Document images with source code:
[Start of Attachment]
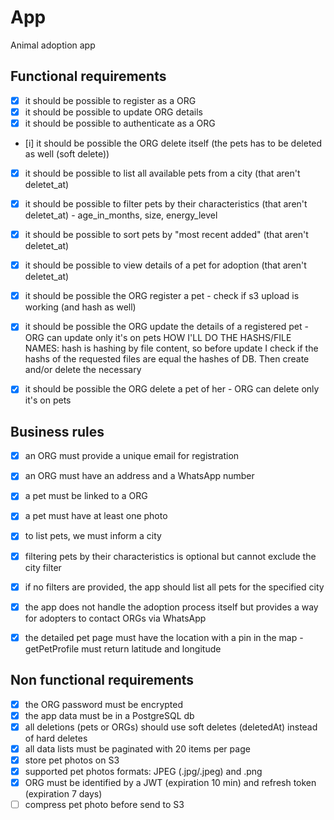 # App

Animal adoption app


## Functional requirements

- [x] it should be possible to register as a ORG
- [x] it should be possible to update ORG details
- [x] it should be possible to authenticate as a ORG
- [i] it should be possible the ORG delete itself (the pets has to be deleted as well (soft delete))
- [x] it should be possible to list all available pets from a city (that aren't deletet_at)
- [x] it should be possible to filter pets by their characteristics (that aren't deletet_at) - age_in_months, size, energy_level
- [x] it should be possible to sort pets by "most recent added" (that aren't deletet_at)
- [x] it should be possible to view details of a pet for adoption (that aren't deletet_at)
- [x] it should be possible the ORG register a pet - check if s3 upload is working (and hash as well)
- [x] it should be possible the ORG update the details of a registered pet - ORG can update only it's on pets
  HOW I'LL DO THE HASHS/FILE NAMES: hash is hashing by file content, so before update I check if the hashs of the requested files are equal the hashes of DB. Then create and/or delete the necessary
- [x] it should be possible the ORG delete a pet of her - ORG can delete only it's on pets


## Business rules

- [x] an ORG must provide a unique email for registration
- [x] an ORG must have an address and a WhatsApp number
- [x] a pet must be linked to a ORG
- [x] a pet must have at least one photo
- [x] to list pets, we must inform a city
- [x] filtering pets by their characteristics is optional but cannot exclude the city filter
- [x] if no filters are provided, the app should list all pets for the specified city
- [x] the app does not handle the adoption process itself but provides a way for adopters to contact ORGs via WhatsApp
- [x] the detailed pet page must have the location with a pin in the map - getPetProfile must return latitude and longitude


## Non functional requirements

- [x] the ORG password must be encrypted
- [x] the app data must be in a PostgreSQL db
- [x] all deletions (pets or ORGs) should use soft deletes (deletedAt) instead of hard deletes
- [x] all data lists must be paginated with 20 items per page
- [x] store pet photos on S3
- [x] supported pet photos formats: JPEG (.jpg/.jpeg) and .png
- [x] ORG must be identified by a JWT (expiration 10 min) and refresh token (expiration 7 days)
- [ ] compress pet photo before send to S3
[End of Attachment]
TASK GOAL:
For this exercise, please reproduce the records above exactly and drop the images.

RESPONSE TO THE EXERCISE:
 # App

Animal adoption app


## Functional requirements

- [x] it should be possible to register as a ORG
- [x] it should be possible to update ORG details
- [x] it should be possible to authenticate as a ORG
- [i] it should be possible the ORG delete itself (the pets has to be deleted as well (soft delete))
- [x] it should be possible to list all available pets from a city (that aren't deletet_at)
- [x] it should be possible to filter pets by their characteristics (that aren't deletet_at) - age_in_months, size, energy_level
- [x] it should be possible to sort pets by "most recent added" (that aren't deletet_at)
- [x] it should be possible to view details of a pet for adoption (that aren't deletet_at)
- [x] it should be possible the ORG register a pet - check if s3 upload is working (and hash as well)
- [x] it should be possible the ORG update the details of a registered pet - ORG can update only it's on pets
  HOW I'LL DO THE HASHS/FILE NAMES: hash is hashing by file content, so before update I check if the hashs of the requested files are equal the hashes of DB. Then create and/or delete the necessary
- [x] it should be possible the ORG delete a pet of her - ORG can delete only it's on pets


## Business rules

- [x] an ORG must provide a unique email for registration
- [x] an ORG must have an address and a WhatsApp number
- [x] a pet must be linked to a ORG
- [x] a pet must have at least one photo
- [x] to list pets, we must inform a city
- [x] filtering pets by their characteristics is optional but cannot exclude the city filter
- [x] if no filters are provided, the app should list all pets for the specified city
- [x] the app does not handle the adoption process itself but provides a way for adopters to contact ORGs via WhatsApp
- [x] the detailed pet page must have the location with a pin in the map - getPetProfile must return latitude and longitude


## Non functional requirements

- [x] the ORG password must be encrypted
- [x] the app data must be in a PostgreSQL db
- [x] all deletions (pets or ORGs) should use soft deletes (deletedAt) instead of hard deletes
- [x] all data lists must be paginated with 20 items per page
- [x] store pet photos on S3
- [x] supported pet photos formats: JPEG (.jpg/.jpeg) and .png
- [x] ORG must be identified by a JWT (expiration 10 min) and refresh token (expiration 7 days)
- [ ] compress pet photo before send to S3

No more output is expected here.